* WHAT IS BEING ASKED *
Whenever the word "money" appears in a line of the data below, copy that line.
━━━━━ DATA
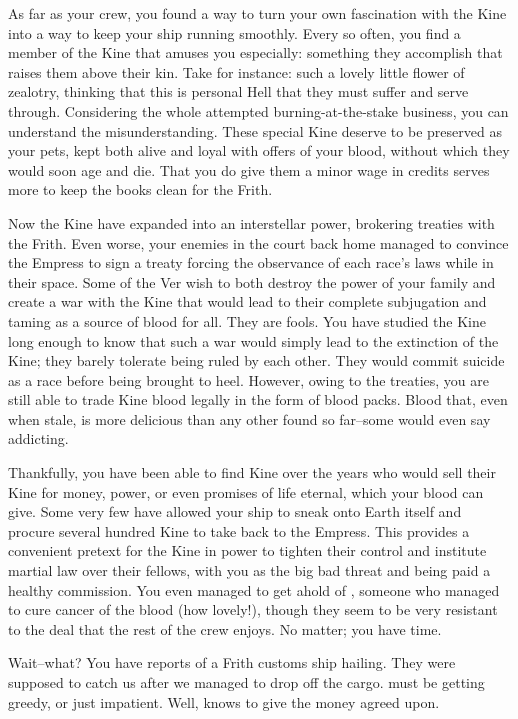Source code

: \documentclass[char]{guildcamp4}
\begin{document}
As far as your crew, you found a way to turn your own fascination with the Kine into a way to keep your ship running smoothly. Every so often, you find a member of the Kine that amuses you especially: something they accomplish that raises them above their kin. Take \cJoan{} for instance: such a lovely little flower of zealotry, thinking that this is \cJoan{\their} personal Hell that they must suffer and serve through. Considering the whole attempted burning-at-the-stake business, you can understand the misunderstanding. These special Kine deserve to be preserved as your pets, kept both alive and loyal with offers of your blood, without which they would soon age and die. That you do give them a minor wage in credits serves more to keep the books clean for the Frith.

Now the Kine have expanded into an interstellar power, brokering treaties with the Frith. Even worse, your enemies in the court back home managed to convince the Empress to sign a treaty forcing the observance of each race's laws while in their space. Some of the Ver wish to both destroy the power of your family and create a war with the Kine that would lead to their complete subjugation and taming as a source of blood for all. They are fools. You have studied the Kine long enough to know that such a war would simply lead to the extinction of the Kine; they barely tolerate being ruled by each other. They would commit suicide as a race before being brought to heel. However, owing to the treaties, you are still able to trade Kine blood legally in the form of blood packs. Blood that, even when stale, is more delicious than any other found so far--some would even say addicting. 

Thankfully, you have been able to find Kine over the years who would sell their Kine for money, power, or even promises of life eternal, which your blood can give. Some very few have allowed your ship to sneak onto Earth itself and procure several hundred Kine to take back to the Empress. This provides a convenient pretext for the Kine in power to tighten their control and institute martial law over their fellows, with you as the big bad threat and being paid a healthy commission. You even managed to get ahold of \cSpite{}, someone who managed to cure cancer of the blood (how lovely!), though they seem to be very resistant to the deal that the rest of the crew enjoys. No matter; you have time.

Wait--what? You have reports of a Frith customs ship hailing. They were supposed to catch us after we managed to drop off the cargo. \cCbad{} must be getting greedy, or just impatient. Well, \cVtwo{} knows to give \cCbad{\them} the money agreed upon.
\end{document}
━━━━━━━━━━
━━━━━ DATA
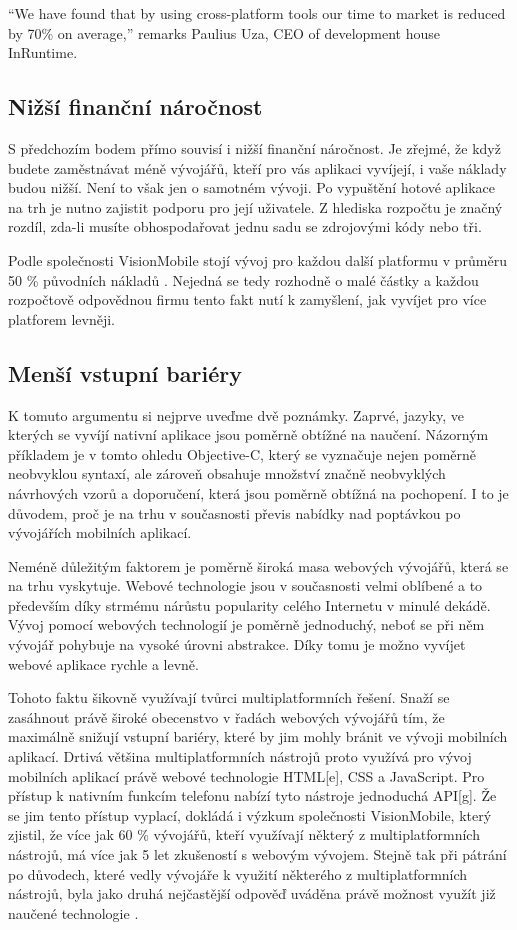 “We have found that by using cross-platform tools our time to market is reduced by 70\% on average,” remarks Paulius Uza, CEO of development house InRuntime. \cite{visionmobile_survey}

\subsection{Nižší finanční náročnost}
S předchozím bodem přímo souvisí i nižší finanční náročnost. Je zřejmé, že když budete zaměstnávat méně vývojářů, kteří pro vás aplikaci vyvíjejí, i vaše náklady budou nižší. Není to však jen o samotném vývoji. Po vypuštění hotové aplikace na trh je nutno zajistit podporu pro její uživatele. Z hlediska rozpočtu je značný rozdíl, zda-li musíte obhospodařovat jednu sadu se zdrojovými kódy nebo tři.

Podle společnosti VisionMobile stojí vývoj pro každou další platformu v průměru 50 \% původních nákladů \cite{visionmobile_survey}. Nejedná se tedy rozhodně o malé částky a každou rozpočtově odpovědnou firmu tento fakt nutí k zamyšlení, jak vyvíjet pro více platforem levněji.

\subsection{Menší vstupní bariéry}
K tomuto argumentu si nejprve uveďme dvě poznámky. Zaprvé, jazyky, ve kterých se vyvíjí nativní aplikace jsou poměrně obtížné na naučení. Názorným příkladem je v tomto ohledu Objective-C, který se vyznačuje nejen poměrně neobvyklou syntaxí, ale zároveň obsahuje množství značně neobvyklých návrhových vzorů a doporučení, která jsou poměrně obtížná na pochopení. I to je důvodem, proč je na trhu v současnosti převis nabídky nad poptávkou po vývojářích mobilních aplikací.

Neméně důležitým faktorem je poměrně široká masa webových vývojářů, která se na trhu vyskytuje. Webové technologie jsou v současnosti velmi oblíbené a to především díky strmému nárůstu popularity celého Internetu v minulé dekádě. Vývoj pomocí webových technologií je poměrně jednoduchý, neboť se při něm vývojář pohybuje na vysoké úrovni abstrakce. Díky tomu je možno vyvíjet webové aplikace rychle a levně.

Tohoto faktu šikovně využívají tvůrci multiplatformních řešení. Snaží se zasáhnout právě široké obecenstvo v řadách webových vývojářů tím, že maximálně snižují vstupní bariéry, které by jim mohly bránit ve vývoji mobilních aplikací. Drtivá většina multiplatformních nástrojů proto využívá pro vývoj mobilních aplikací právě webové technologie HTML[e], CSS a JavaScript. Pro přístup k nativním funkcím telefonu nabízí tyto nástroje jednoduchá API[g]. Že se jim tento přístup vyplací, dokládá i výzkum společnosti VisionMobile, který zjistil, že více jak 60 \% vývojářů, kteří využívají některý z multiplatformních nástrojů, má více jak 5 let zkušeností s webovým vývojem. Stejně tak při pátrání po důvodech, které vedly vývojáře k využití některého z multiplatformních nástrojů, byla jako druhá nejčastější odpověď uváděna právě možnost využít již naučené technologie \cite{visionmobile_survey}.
━━━━━━━━━━
* EXERCISE RESPONSE *
Thankfully, you have been able to find Kine over the years who would sell their Kine for money, power, or even promises of life eternal, which your blood can give. Some very few have allowed your ship to sneak onto Earth itself and procure several hundred Kine to take back to the Empress. This provides a convenient pretext for the Kine in power to tighten their control and institute martial law over their fellows, with you as the big bad threat and being paid a healthy commission. You even managed to get ahold of \cSpite{}, someone who managed to cure cancer of the blood (how lovely!), though they seem to be very resistant to the deal that the rest of the crew enjoys. No matter; you have time.
Wait--what? You have reports of a Frith customs ship hailing. They were supposed to catch us after we managed to drop off the cargo. \cCbad{} must be getting greedy, or just impatient. Well, \cVtwo{} knows to give \cCbad{\them} the money agreed upon.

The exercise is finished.